Se diciamo che telefoneremo alle 10.00, alle 10.00 telefoneremo, se promettiamo che avranno la nostra offerta o relazione per Lunedì, Lunedì l’avranno nella loro casella di posta o sulla scrivania, ma, soprattutto, siamo tra coloro che arrivano agli appuntamenti in perfetto orario, e ricevono le persone all’ora stabilita: non importa se è maggior maleducazione arrivare in ritardo (senza una vera causa di forza maggiore) o farsi attendere, entrambi gli atteggiamenti vanno evitati.
Vogliamo cimentarci nel dare un’impressione negativa?
Facciamo perdere tempo agli altri rubando loro più tempo del necessario: fissiamo un appuntamento con qualcuno anche se non abbiamo niente da dire, così tanto per conoscerci, e quella persona rifiuterà di vederci in futuro.
Incontriamo qualcuno solo se abbiamo qualcosa da dire o, meglio, da esprimere.
Vogliamo esasperare qualcuno … facciamolo aspettare (ed ascoltare) mentre siamo al telefono, magari in una di quelle telefonate oziose che potrebbero essere rinviate dopo le 18.00; se proprio siamo costretti a prendere una telefonata, scusiamoci col nostro ospite e sbrighiamoci.
Se facciamo una promessa, manteniamola ad ogni costo, e quindi promettiamo solo quando siamo sicuri di mantener fede alla parola data.
In affari si fanno sempre un mucchio di promesse, che fin troppo spesso si infrangono, creando impressioni terribilmente negative.
E’ poco saggio parlare a nome della propria azienda se abbiamo il pur minimo dubbio che l’azienda, in quel frangente, non possa spalleggiarci, così come promettere una cosa entro una settimana, e poi farla arrivare dopo un mese.
Una promessa è debito, ci si può giocare la faccia senza rendersene conto.
Non aduliamo e non siamo ipocriti: sembra scontato, ma purtroppo non lo è.

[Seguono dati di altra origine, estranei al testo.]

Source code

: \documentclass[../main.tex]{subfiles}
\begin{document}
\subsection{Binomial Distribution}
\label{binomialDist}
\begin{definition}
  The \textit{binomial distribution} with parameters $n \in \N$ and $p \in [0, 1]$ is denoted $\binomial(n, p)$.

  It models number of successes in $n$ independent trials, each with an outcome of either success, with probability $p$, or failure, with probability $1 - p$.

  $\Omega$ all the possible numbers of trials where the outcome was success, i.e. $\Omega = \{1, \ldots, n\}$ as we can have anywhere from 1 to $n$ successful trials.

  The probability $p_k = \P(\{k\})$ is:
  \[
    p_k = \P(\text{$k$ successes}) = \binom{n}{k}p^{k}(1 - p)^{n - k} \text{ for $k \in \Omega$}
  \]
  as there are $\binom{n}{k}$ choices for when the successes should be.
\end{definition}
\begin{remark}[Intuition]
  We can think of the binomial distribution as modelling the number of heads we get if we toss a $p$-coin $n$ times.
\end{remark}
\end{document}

Un’adulazione legittima, tipo l’apprezzare e riconoscere sinceramente le qualità di qualcuno che si comporta brillantemente o ci ha risolto un problema, può anche risultare seducente, in quanto la vibrazione che nasce dalla nostra esternazione è pienamente coerente con quello che sentiamo dentro di noi, ma cerchiamo di non essere patetici nel definire intelligente qualcuno, sperticandoci in complimenti, solo perché ha comprato, o accettato, qualcosa da noi.
Facciamoci degli “amici”: a parità di condizioni la gente comprerà dall’amico, e lo farà anche quando le condizioni non sono proprio uguali.

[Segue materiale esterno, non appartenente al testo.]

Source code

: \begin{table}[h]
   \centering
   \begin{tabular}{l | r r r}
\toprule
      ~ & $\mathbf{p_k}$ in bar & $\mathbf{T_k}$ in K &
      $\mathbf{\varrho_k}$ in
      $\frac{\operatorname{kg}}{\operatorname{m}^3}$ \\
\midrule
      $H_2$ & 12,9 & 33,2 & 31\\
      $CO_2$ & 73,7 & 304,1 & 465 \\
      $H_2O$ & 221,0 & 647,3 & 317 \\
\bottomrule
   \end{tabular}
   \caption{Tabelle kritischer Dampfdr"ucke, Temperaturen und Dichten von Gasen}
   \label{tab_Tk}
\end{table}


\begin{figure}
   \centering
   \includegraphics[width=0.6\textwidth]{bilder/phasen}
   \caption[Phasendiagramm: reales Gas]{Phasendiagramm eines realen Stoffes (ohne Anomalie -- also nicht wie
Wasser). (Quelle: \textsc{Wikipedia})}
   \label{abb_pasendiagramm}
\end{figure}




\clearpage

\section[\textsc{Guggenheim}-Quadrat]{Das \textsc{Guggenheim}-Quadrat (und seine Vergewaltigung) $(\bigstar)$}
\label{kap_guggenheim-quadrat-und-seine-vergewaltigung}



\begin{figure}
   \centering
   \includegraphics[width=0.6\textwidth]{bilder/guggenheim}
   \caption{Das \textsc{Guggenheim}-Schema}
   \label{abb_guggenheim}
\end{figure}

Non dobbiamo diventare forzatamente “culo e camicia” con tutti quelli con cui facciamo affari, ma telefonare loro ogni tanto, informandoci su quello che fanno, complimentandoci sinceramente per i loro eventuali successi ed esprimendo vero interesse per quanto hanno da dirci, rinsalderà la parte “umana” del business.
Se non sappiamo farci degli amici, dobbiamo rassegnarci a trattare solo con gente neutra o con avversari, e se non sappiamo conservarci degli amici, è meglio essere almeno 1.000 volte più bravi di qualunque concorrente.

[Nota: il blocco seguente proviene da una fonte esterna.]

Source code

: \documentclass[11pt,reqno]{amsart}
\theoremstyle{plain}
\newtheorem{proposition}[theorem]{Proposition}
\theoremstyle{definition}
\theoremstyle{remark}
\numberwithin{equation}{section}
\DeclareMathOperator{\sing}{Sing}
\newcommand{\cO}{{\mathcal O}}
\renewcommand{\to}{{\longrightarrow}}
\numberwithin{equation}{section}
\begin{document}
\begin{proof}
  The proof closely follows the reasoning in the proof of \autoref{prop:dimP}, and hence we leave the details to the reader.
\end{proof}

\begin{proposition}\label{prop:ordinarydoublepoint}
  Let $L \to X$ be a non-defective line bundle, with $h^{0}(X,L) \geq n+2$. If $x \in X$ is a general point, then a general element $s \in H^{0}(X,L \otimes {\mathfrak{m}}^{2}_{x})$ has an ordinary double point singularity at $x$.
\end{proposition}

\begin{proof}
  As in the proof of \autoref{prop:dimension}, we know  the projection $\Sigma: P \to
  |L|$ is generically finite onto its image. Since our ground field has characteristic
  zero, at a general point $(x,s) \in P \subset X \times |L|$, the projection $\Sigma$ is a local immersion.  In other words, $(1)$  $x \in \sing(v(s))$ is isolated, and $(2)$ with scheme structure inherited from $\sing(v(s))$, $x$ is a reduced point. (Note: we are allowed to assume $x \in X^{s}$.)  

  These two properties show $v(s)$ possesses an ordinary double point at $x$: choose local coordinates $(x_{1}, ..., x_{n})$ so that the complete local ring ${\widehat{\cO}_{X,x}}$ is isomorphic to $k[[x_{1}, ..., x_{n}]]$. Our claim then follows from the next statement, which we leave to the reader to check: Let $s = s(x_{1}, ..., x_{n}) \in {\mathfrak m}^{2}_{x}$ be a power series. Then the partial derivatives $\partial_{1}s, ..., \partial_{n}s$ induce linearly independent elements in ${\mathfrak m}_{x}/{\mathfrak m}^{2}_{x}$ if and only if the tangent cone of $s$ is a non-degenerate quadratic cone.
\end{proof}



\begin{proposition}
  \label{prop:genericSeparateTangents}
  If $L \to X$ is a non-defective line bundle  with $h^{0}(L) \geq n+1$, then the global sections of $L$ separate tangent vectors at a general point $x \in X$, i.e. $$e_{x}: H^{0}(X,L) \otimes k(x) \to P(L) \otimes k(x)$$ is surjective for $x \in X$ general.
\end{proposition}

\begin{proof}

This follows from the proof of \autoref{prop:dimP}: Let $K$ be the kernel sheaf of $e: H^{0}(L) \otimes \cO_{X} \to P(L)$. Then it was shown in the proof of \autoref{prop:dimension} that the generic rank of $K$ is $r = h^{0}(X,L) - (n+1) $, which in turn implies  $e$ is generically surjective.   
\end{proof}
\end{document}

Dobbiamo essere altresì discreti, la riservatezza in affari non è mai abbastanza sopravvalutata: tentare di impressionare il nostro interlocutore rivelando qualche piccolo segreto o problema dei nostri clienti (magari suoi concorrenti), e che abbiamo, anche solo in parte, contribuito a risolvere, non fa buona impressione, ed a volte mina la fiducia di chi ci sta ascoltando.
Otterremo esattamente il contrario di quanto ci eravamo proposti: se Tizio mi racconta le confidenze di Caio, mi chiedo cosa poi andrà a dire di me a Caio.
Anche quando non abbiamo niente da nascondere, la discrezione è sempre un valore importante negli affari.
L’indiscrezione e il tradire la fiducia altrui conducono sempre a problemi che, guardando in retrospettiva, non riusciremo a credere di esserci procurati da soli.